Enabling your business with the power of connected data

Architecting your Graph Analytics Platform

6 min readJan 19, 2022

Graph analytics is increasingly an indispensable part of enterprises’ journey to become insights-driven and advance their AI enablement initiatives. Currently, the challenge in these initiatives is operationalization and post-production maintenances. Enterprises often do not have the required skillsets to solve these problems and do not have the necessary tools in their current enterprise architectures. This blog post will focus on covering some high-level architecture designs on how you can start with a minimal set-up and grow into a scaled set-up as your enterprise’s needs and adoption of Graph Analytics develops.

I got you covered here. It doesn’t have to be “go big or go home…”. You got options.

I have chosen Neo4j and GCP (Google Cloud Platform) to cover the Graph Analytics Platform architecture as my most recent projects have been on it. The Graph Analytics Platform architecture can be designed and deployed with AWS (Amazon Web Services), Microsoft Azure, and other major cloud vendors or on-prem infrastructures. You might have guessed that there is no mention of an Orchestrator or Scheduler in this architecture. I deliberately (I didn’t want to venture into the rabbit hole) decided to skip that part as there are many available applications and frameworks, and everyone has their preference.

Minimal

The Minimal architecture was designed for enterprises who’re new to Graph Analytics and want to take a leap into the next phase of their analytics journey. In this architecture, the Graph Database is focused on providing support role of enriching data and generating insights. This set-up will cover the whole nine yards of Graph Analytics from getting the enterprise’s analytics team trained, creating familiarity among business users, and possibly enjoying the ROI.

Scaled

The Scaled architecture was designed to be either built incrementally starting from the Minimal architecture or for enterprises familiar with Graph Analytics and are looking to push the boundaries of their AI/ML capabilities. The Graph Database goes beyond supporting roles in this architecture and enables operational applications for Ex. Realtime Card E-Commerce fraud detection, Border Control (Immigration Clearance), Etc

Data life-cycle

Data life-cycle is a key aspect that drives the actions that are performed by the different parts of any modern Data Analytics Platform. I have mapped down the data life-cycle below in the way I see it (a very opinionated view).

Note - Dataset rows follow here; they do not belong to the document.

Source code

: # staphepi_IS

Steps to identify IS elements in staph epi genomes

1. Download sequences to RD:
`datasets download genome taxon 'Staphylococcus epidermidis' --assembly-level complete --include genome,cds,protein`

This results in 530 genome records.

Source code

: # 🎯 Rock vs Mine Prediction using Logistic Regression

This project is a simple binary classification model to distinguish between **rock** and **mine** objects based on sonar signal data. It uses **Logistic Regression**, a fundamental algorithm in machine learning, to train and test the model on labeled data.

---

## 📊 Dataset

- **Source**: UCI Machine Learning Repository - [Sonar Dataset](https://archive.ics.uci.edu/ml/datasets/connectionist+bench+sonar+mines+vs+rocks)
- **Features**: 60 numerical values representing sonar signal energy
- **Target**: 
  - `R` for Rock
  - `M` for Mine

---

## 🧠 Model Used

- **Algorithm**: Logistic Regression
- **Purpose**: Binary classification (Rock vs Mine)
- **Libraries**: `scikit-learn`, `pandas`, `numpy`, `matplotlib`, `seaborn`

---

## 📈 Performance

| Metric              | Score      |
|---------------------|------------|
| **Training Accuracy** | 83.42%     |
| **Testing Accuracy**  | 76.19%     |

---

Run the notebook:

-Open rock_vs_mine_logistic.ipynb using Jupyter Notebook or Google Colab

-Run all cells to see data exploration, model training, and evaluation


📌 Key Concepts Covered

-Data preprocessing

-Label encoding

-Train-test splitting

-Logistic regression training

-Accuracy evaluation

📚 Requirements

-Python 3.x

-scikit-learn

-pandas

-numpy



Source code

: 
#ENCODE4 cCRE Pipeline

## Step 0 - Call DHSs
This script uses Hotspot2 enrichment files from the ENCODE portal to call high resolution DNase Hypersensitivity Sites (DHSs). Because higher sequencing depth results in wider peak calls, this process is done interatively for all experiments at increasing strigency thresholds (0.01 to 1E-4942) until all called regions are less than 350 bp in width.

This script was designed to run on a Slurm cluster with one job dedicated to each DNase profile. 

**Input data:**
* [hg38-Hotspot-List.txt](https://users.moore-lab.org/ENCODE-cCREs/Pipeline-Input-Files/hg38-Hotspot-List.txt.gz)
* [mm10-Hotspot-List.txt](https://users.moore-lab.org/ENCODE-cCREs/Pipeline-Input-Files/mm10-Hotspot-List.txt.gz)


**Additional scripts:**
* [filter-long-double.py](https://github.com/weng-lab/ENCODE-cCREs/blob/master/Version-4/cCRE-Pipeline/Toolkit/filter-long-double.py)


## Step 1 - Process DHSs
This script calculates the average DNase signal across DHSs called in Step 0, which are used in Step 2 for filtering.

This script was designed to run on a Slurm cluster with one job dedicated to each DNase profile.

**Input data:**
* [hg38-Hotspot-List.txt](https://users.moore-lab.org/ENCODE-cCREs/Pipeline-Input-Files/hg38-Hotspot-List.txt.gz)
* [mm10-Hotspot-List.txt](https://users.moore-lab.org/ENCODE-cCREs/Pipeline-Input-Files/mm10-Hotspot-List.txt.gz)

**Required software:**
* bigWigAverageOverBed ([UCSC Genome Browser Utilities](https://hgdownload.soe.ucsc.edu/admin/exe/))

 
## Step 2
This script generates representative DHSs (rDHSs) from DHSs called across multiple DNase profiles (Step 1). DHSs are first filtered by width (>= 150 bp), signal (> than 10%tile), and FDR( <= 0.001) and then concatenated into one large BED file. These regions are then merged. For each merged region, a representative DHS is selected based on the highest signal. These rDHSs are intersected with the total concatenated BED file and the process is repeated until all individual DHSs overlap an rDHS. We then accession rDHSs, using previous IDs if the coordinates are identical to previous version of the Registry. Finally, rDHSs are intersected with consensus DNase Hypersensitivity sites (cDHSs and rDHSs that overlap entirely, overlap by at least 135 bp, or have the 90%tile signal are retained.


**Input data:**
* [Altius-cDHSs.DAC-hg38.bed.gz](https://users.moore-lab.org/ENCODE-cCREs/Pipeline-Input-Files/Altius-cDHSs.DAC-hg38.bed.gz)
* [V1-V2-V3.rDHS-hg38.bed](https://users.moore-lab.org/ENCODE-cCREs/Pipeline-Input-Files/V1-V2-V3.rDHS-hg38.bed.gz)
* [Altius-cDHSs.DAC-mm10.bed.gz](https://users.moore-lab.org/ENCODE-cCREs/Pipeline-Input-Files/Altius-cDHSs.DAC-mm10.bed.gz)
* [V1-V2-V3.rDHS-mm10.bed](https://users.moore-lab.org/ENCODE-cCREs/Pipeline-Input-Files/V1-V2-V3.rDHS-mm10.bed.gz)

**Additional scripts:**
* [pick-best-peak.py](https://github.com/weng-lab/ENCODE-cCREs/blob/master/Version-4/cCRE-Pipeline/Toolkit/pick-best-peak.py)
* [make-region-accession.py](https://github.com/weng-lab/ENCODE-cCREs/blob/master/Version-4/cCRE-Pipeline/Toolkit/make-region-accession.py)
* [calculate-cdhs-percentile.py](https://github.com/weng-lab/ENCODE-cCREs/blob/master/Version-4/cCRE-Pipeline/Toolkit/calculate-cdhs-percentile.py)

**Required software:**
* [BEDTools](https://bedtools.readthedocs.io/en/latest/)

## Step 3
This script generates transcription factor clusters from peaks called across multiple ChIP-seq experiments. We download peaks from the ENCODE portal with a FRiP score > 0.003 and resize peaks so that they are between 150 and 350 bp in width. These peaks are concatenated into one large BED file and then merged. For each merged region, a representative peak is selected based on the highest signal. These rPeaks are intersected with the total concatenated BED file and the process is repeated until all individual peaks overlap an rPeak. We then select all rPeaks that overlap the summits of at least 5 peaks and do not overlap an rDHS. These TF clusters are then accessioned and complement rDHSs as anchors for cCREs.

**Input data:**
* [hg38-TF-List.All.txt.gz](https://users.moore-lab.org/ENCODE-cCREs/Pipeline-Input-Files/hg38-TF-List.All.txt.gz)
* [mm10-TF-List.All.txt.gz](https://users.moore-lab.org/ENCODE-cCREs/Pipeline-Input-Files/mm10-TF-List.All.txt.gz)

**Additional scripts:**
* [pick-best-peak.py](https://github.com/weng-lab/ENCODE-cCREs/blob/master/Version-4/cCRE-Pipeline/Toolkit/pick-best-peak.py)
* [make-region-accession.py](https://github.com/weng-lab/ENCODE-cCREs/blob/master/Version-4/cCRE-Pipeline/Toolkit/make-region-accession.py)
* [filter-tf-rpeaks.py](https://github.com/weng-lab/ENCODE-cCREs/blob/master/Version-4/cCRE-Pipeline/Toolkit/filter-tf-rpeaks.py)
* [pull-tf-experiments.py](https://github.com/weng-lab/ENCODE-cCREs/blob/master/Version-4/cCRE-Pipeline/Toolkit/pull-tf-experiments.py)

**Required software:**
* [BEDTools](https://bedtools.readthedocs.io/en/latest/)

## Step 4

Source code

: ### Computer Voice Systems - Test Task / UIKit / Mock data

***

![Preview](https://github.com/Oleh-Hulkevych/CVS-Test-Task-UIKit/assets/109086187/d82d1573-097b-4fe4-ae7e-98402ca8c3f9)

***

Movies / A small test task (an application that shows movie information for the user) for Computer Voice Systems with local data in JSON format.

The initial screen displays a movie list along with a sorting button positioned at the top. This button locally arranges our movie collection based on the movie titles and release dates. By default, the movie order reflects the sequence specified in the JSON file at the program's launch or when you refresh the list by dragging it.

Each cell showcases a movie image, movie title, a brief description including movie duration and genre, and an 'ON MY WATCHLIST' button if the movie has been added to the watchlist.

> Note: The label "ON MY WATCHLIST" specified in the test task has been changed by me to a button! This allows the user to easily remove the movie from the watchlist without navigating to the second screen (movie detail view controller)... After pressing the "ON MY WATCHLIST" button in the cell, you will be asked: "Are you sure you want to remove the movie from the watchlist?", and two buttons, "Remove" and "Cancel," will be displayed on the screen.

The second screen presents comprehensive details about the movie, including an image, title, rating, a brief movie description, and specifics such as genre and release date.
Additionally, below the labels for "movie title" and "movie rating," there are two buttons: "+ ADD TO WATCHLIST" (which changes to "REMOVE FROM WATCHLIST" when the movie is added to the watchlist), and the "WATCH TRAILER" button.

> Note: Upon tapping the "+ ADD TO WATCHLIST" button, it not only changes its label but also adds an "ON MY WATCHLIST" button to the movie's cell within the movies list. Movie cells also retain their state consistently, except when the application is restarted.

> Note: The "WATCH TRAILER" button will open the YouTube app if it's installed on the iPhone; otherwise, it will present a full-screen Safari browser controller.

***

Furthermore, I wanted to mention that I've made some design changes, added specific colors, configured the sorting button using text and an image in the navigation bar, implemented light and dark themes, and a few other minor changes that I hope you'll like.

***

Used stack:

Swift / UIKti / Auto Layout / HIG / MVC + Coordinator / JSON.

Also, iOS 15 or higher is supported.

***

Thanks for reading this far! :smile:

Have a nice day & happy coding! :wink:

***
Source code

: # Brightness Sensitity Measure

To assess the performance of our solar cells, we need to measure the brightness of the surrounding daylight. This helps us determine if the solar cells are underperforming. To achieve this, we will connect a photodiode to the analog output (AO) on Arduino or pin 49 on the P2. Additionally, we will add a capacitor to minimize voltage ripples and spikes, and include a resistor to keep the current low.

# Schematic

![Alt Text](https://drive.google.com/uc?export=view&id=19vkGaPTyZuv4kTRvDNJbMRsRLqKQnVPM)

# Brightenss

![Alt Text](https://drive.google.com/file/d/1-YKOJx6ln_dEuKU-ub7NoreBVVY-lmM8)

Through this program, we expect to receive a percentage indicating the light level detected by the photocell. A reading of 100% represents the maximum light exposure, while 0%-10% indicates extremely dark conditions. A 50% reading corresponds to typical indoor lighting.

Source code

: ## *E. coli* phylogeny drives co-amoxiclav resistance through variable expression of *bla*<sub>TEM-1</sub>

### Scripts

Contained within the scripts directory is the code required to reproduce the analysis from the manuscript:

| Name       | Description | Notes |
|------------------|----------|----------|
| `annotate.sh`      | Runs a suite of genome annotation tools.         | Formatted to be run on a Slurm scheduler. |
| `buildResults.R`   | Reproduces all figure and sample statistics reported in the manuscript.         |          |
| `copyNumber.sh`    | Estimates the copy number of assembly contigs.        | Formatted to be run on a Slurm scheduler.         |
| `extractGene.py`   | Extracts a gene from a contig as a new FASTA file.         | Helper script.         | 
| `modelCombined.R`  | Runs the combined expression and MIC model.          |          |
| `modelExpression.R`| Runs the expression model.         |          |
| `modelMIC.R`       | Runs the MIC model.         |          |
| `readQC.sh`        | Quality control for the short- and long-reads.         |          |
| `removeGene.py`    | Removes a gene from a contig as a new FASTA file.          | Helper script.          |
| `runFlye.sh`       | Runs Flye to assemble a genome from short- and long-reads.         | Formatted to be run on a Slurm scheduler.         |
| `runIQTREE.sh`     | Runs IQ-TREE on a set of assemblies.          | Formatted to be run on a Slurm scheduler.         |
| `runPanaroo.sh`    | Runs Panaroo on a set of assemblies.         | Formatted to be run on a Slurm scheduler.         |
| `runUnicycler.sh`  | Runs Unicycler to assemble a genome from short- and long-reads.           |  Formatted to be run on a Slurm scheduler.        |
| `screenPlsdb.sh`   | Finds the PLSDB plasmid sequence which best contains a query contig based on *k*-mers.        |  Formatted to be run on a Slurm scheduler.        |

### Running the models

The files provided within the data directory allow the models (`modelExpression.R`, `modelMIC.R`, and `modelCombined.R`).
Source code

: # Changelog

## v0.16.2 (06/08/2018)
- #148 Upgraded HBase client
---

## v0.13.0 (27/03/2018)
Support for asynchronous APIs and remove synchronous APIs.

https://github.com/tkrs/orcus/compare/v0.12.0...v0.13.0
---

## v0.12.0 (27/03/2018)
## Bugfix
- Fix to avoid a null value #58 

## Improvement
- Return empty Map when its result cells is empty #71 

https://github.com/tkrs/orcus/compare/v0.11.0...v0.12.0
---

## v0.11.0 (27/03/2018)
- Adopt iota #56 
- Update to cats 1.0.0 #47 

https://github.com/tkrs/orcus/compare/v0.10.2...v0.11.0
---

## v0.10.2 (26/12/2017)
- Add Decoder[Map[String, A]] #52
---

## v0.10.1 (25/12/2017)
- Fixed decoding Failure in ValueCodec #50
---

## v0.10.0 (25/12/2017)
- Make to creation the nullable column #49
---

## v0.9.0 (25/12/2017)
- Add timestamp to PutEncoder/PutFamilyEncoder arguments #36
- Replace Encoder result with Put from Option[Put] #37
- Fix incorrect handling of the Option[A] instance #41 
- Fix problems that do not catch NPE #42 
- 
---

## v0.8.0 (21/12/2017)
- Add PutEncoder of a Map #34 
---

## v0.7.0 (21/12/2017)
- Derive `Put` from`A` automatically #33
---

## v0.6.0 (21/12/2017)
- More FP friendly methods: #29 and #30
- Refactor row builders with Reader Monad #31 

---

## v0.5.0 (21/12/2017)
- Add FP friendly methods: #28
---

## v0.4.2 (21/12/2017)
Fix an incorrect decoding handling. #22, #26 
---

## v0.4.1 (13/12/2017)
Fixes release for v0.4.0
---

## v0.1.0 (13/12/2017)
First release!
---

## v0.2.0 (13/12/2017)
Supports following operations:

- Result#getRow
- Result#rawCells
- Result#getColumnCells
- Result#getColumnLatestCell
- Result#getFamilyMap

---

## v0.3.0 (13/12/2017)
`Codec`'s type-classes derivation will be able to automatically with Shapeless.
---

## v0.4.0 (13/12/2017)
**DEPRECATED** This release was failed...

The following architecture diagrams cover the different parts of the Graph Analytics Platform. I have grouped the architecture into different sections based on the functions they serve.

Minimal — Grouping

Graph Analytics Platform Architecture (Grouped) — Minimal

Scaled — Grouping

Graph Analytics Platform Architecture (Grouped) — Scaled

Collect

This section is where the data from across all the applications in the enterprise will be made available. Here, we have placed three different data sources, each hosting a specific type of data.

Big Query (BQ): Serves as the Data Warehouse or Data Mart hosting structure and semi-structured data

Google Cloud Storage (GCS): Blob storage acts as a data lake and hosts semi-structured and unstructured data Ex. JSON, TXT, Etc…

Apps (Applications): This can be any of the operational applications which you would like to connect with your Graph Analytics Platform to get active feedback to improve the application experience for its users.

Process

This section is where the data is acquired from its source, either processed or raw. And then, all the pre-processing work is performed before the data is sent to the Graph Data Platform (Neo4j). Over here, I have chosen two services to support batch-based and stream-based data acquisition and processing.

Kafka (Confluent/Apache): Can be configured to acquire data from various sources through the readily available source plugin connectors available from Confluent. Using Neo4j Kafka Connect Plugin, you can configure a Sink Connector to start writing data from any topic you can subscribe to in Kafka into the Neo4j.

Cloud Dataproc: Spark has become a standard tool in most data professionals’ toolboxes. We can use it to process semi-structured and unstructured data with a rich set of functions it provides out of the box. Neo4j Connector for Apache Spark provides a native connector built for Spark, making it at home for data professionals to work with Neo4j.

Enrich

Here we will enrich the data that has been ingested into the Neo4j Graph Data Platform using Neo4j Cypher (known patterns) and Neo4j Graph Data Science (unknown patterns).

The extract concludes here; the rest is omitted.